Bucknell University professors awarded $600,000 NSF grant

"The definitions of those words aren't supposed to be on the tip of your tongue, but for engineering students, they should be. In engineering, it's critically important to understand those concepts."

Lewisburg, PA (PRWEB) November 05, 2012

Quick — define the word temperature. Can't do it? That's not surprising, says Mike Prince, professor of chemical engineering at Bucknell University.

"Temperature is a word you've used your whole life, but if you sit down with a group of students, and I just did this, if you sit down and say, 'Tell me in plain language what temperature is,' nobody can do it. It's the same thing with the word energy," Prince said. "The definitions of those words aren't supposed to be on the tip of your tongue, but for engineering students, they should be. In engineering, it's critically important to understand those concepts."

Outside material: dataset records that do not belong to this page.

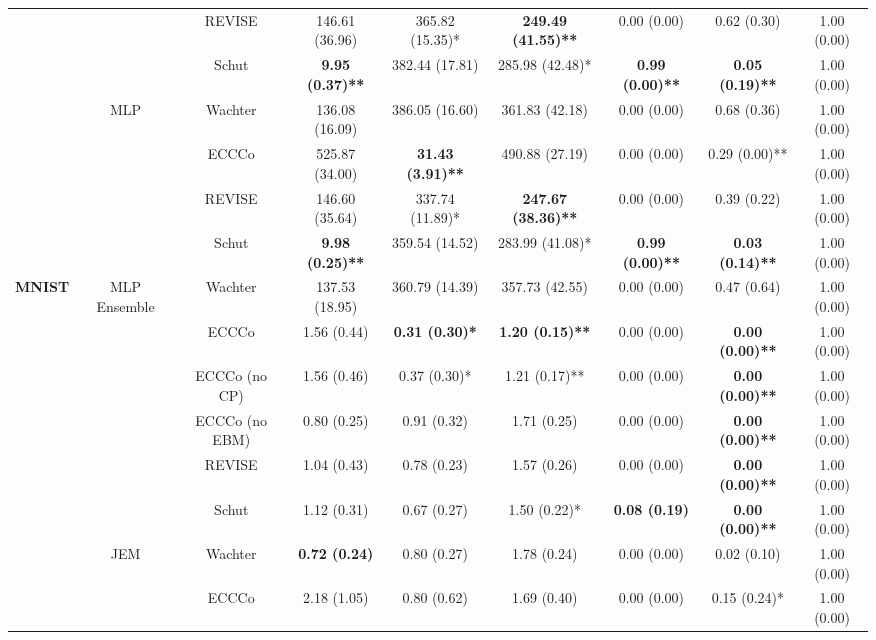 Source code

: \begin{table}
{\begin{tabular}[t]{>{}c|c|c|c|c|c|c|c|c}
 &  & REVISE & 146.61 (36.96) & 365.82 (15.35)* & \textbf{249.49 (41.55)**} & 0.00 (0.00) & 0.62 (0.30) & 1.00 (0.00)\\

 &  & Schut & \textbf{9.95 (0.37)**} & 382.44 (17.81) & 285.98 (42.48)* & \textbf{0.99 (0.00)**} & \textbf{0.05 (0.19)**} & 1.00 (0.00)\\

 & \multirow{-4}{*}{\centering\arraybackslash MLP} & Wachter & 136.08 (16.09) & 386.05 (16.60) & 361.83 (42.18) & 0.00 (0.00) & 0.68 (0.36) & 1.00 (0.00)\\
\cline{2-9}
 &  & ECCCo & 525.87 (34.00) & \textbf{31.43 (3.91)**} & 490.88 (27.19) & 0.00 (0.00) & 0.29 (0.00)** & 1.00 (0.00)\\

 &  & REVISE & 146.60 (35.64) & 337.74 (11.89)* & \textbf{247.67 (38.36)**} & 0.00 (0.00) & 0.39 (0.22) & 1.00 (0.00)\\

 &  & Schut & \textbf{9.98 (0.25)**} & 359.54 (14.52) & 283.99 (41.08)* & \textbf{0.99 (0.00)**} & \textbf{0.03 (0.14)**} & 1.00 (0.00)\\

\multirow{-16}{*}{\centering\arraybackslash \textbf{MNIST}} & \multirow{-4}{*}{\centering\arraybackslash MLP Ensemble} & Wachter & 137.53 (18.95) & 360.79 (14.39) & 357.73 (42.55) & 0.00 (0.00) & 0.47 (0.64) & 1.00 (0.00)\\
\cline{1-9}
 &  & ECCCo & 1.56 (0.44) & \textbf{0.31 (0.30)*} & \textbf{1.20 (0.15)**} & 0.00 (0.00) & \textbf{0.00 (0.00)**} & 1.00 (0.00)\\

 &  & ECCCo (no CP) & 1.56 (0.46) & 0.37 (0.30)* & 1.21 (0.17)** & 0.00 (0.00) & \textbf{0.00 (0.00)**} & 1.00 (0.00)\\

 &  & ECCCo (no EBM) & 0.80 (0.25) & 0.91 (0.32) & 1.71 (0.25) & 0.00 (0.00) & \textbf{0.00 (0.00)**} & 1.00 (0.00)\\

 &  & REVISE & 1.04 (0.43) & 0.78 (0.23) & 1.57 (0.26) & 0.00 (0.00) & \textbf{0.00 (0.00)**} & 1.00 (0.00)\\

 &  & Schut & 1.12 (0.31) & 0.67 (0.27) & 1.50 (0.22)* & \textbf{0.08 (0.19)} & \textbf{0.00 (0.00)**} & 1.00 (0.00)\\

 & \multirow{-6}{*}{\centering\arraybackslash JEM} & Wachter & \textbf{0.72 (0.24)} & 0.80 (0.27) & 1.78 (0.24) & 0.00 (0.00) & 0.02 (0.10) & 1.00 (0.00)\\
\cline{2-9}
 &  & ECCCo & 2.18 (1.05) & 0.80 (0.62) & 1.69 (0.40) & 0.00 (0.00) & 0.15 (0.24)* & 1.00 (0.00)\\


\end{tabular}}
\end{table}
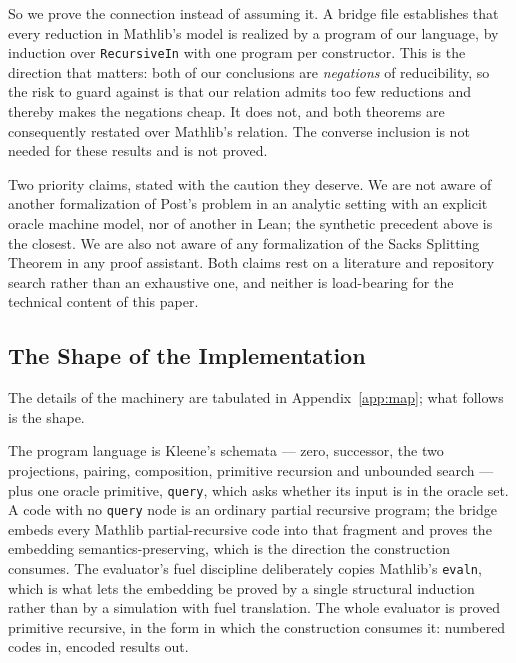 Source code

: So we prove the connection instead of assuming it.  A bridge file
establishes that every reduction in Mathlib's model is realized by a
program of our language, by induction over \texttt{RecursiveIn} with one
program per constructor.  This is the direction that matters: both of our
conclusions are \emph{negations} of reducibility, so the risk to guard
against is that our relation admits too few reductions and thereby makes
the negations cheap.  It does not, and both theorems are consequently
restated over Mathlib's relation.  The converse inclusion is not needed for
these results and is not proved.

Two priority claims, stated with the caution they deserve.  We are not
aware of another formalization of Post's problem in an analytic setting
with an explicit oracle machine model, nor of another in Lean; the
synthetic precedent above is the closest.  We are also not aware of any
formalization of the Sacks Splitting Theorem in any proof assistant.  Both
claims rest on a literature and repository search rather than an exhaustive
one, and neither is load-bearing for the technical content of this paper.

\subsection{The Shape of the Implementation}

The details of the machinery are tabulated in
Appendix~\ref{app:map}; what follows is the shape.

The program language is Kleene's schemata --- zero, successor, the two
projections, pairing, composition, primitive recursion and unbounded search
--- plus one oracle primitive, \texttt{query}, which asks whether its input
is in the oracle set.  A code with no \texttt{query} node is an ordinary
partial recursive program; the bridge embeds every Mathlib partial-recursive
code into that fragment and proves the embedding semantics-preserving, which
is the direction the construction consumes.  The evaluator's fuel discipline
deliberately copies
Mathlib's \texttt{evaln}, which is what lets the embedding be proved by a
single structural induction rather than by a simulation with fuel
translation.  The whole evaluator is proved primitive recursive, in the
form in which the construction consumes it: numbered codes in, encoded
results out.

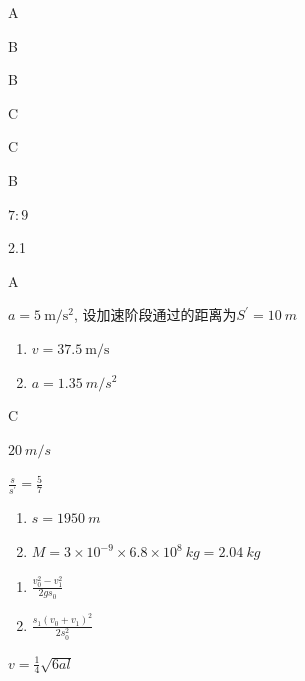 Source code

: \item A
\item B
\item B
\item C
\item C
\item B
\item $ 7:9 $
\item 2.1
\item A
\item $a = 5\ \mathrm { m } / \mathrm { s } ^ { 2 }$, 设加速阶段通过的距离为$ S ^{\prime } =10\ m $
\item \begin {enumerate} \renewcommand {\labelenumi }{\arabic {enumi}.} \item $v = 37.5 \ \mathrm { m } / \mathrm { s }$ \item $ a=1.35\ m/s^{2} $ \par \end {enumerate} \par \par 
\item C
\item $ 20\ m/s $
\item $\frac { s } { s ^ { \prime } } = \frac { 5 } { 7 }$
\item \begin {enumerate} \renewcommand {\labelenumi }{\arabic {enumi}.} \item $ s=1950\ m $ \item $ M=3\times 10^{-9} \times 6.8 \times 10^{8} \ kg = 2.04\ kg $ \par \end {enumerate} \par \par 
\item \par \begin {enumerate} \renewcommand {\labelenumi }{\arabic {enumi}.} \item $\frac { v _ { 0 } ^ { 2 } - v _ { 1 } ^ { 2 } } { 2 g s _ { 0 } }$ \item $\frac { s _ { 1 } \left ( v _ { 0 } + v _ { 1 } \right ) ^ { 2 } } { 2 s _ { 0 } ^ { 2 } }$ \par \par \par \end {enumerate} \par \par \par 
\item $v = \frac { 1 } { 4 } \sqrt { 6 a l }$
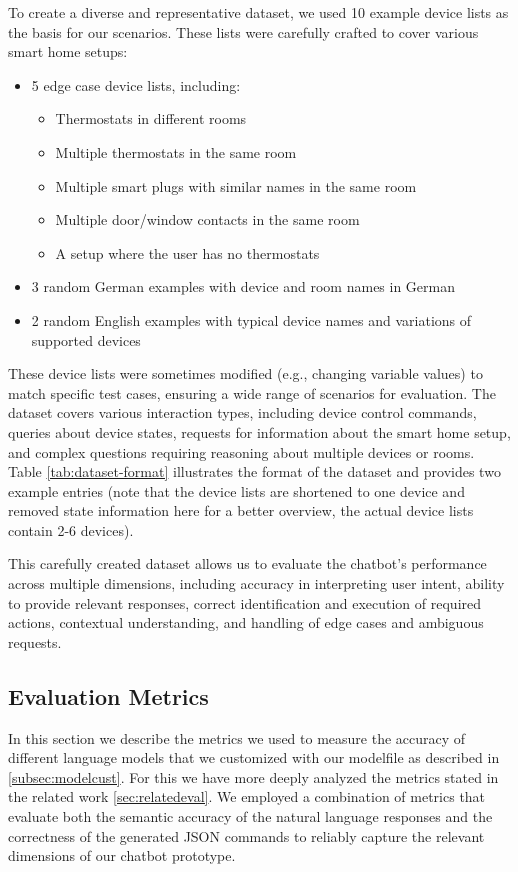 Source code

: To create a diverse and representative dataset, we used 10 example device lists as the basis for our scenarios. These lists were carefully crafted to cover various smart home setups:

\begin{itemize}
    \item 5 edge case device lists, including:
    \begin{itemize}
    \item Thermostats in different rooms
    \item Multiple thermostats in the same room
    \item Multiple smart plugs with similar names in the same room
    \item Multiple door/window contacts in the same room
    \item A setup where the user has no thermostats
    \end{itemize}
    \item 3 random German examples with device and room names in German
    \item 2 random English examples with typical device names and variations of supported devices
\end{itemize}

These device lists were sometimes modified (e.g., changing variable values) to match specific test cases, ensuring a wide range of scenarios for evaluation.
The dataset covers various interaction types, including device control commands, queries about device states, requests for information about the smart home setup, and complex questions requiring reasoning about multiple devices or rooms.
Table \ref{tab:dataset-format} illustrates the format of the dataset and provides two example entries (note that the device lists are shortened to one device and removed state information here for a better overview, the actual device lists contain 2-6 devices).

This carefully created dataset allows us to evaluate the chatbot's performance across multiple dimensions, including accuracy in interpreting user intent, ability to provide relevant responses, correct identification and execution of required actions, contextual understanding, and handling of edge cases and ambiguous requests.


\subsection{Evaluation Metrics}
In this section we describe the metrics we used to measure the accuracy of different language models that we customized with our modelfile as described in \cref{subsec:modelcust}.
For this we have more deeply analyzed the metrics stated in the related work \cref{sec:relatedeval}.
We employed a combination of metrics that evaluate both the semantic accuracy of the natural language responses and the correctness of the generated JSON commands to reliably capture the relevant dimensions of our chatbot prototype.

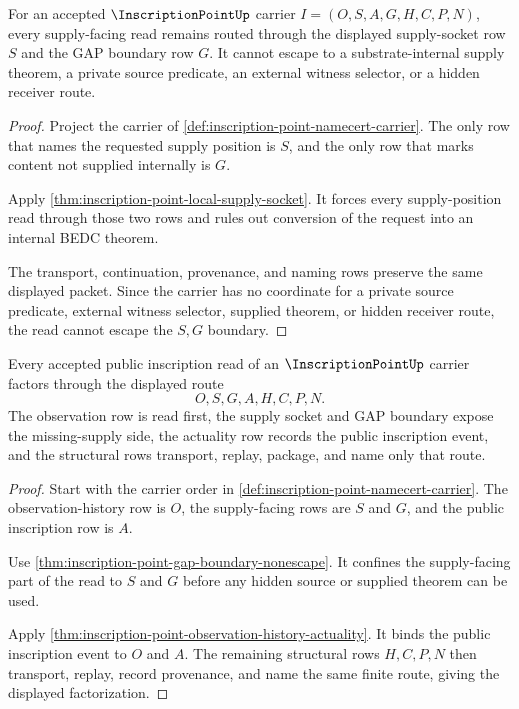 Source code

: \begin{theorem}
\label{thm:inscription-point-gap-boundary-nonescape}
For an accepted $\InscriptionPointUp$ carrier $I=(O,S,A,G,H,C,P,N)$, every supply-facing read remains routed through the displayed supply-socket row $S$ and the GAP boundary row $G$. It cannot escape to a substrate-internal supply theorem, a private source predicate, an external witness selector, or a hidden receiver route.
\end{theorem}
\begin{proof}
Project the carrier of \autoref{def:inscription-point-namecert-carrier}. The only row that names the requested supply position is $S$, and the only row that marks content not supplied internally is $G$.

Apply \autoref{thm:inscription-point-local-supply-socket}. It forces every supply-position read through those two rows and rules out conversion of the request into an internal BEDC theorem.

The transport, continuation, provenance, and naming rows preserve the same displayed packet. Since the carrier has no coordinate for a private source predicate, external witness selector, supplied theorem, or hidden receiver route, the read cannot escape the $S,G$ boundary.
\end{proof}

\begin{theorem}
\label{thm:inscription-point-supply-actuality-factorization}
Every accepted public inscription read of an $\InscriptionPointUp$ carrier factors through the displayed route
$$
O,S,G,A,H,C,P,N .
$$
The observation row is read first, the supply socket and GAP boundary expose the missing-supply side, the actuality row records the public inscription event, and the structural rows transport, replay, package, and name only that route.
\end{theorem}
\begin{proof}
Start with the carrier order in \autoref{def:inscription-point-namecert-carrier}. The observation-history row is $O$, the supply-facing rows are $S$ and $G$, and the public inscription row is $A$.

Use \autoref{thm:inscription-point-gap-boundary-nonescape}. It confines the supply-facing part of the read to $S$ and $G$ before any hidden source or supplied theorem can be used.

Apply \autoref{thm:inscription-point-observation-history-actuality}. It binds the public inscription event to $O$ and $A$. The remaining structural rows $H,C,P,N$ then transport, replay, record provenance, and name the same finite route, giving the displayed factorization.
\end{proof}

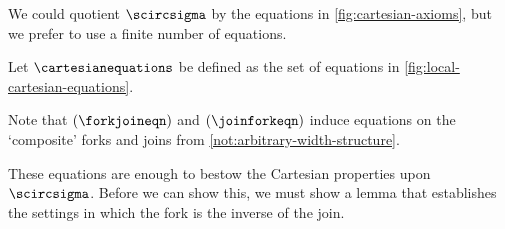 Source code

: 

We could quotient \(\scircsigma\) by the equations in
\cref{fig:cartesian-axioms}, but we prefer to use a finite number of equations.

\begin{definition}
    Let \(\cartesianequations\) be defined as the set of equations in
    \cref{fig:local-cartesian-equations}.
\end{definition}

\begin{remark}
    Note that \((\forkjoineqn)\) and \((\joinforkeqn)\) induce equations on the
    `composite' forks and joins from \cref{not:arbitrary-width-structure}.
\end{remark}



These equations are enough to bestow the Cartesian properties upon
\(\scircsigma\).
Before we can show this, we must show a lemma that establishes the settings
in which the fork is the inverse of the join.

Over the past few years, Prince, along with Bucknell colleagues Margot Vigeant, associate professor of chemical engineering, and Katharyn Nottis, professor of education, have been awarded grants from the National Science Foundation (NSF) to assess students' misunderstanding of these and similar, seemingly simple concepts key to engineering education. They've worked to develop experiments and activities to make those concepts more easily understandable.

"They work," Nottis said. "We know from our assessments that students have shown great conceptual change. The students in the data we have clearly score higher, significantly higher, compared to those who haven't been exposed to those activities."

There's just one basic problem: Very few faculty are using the teaching models.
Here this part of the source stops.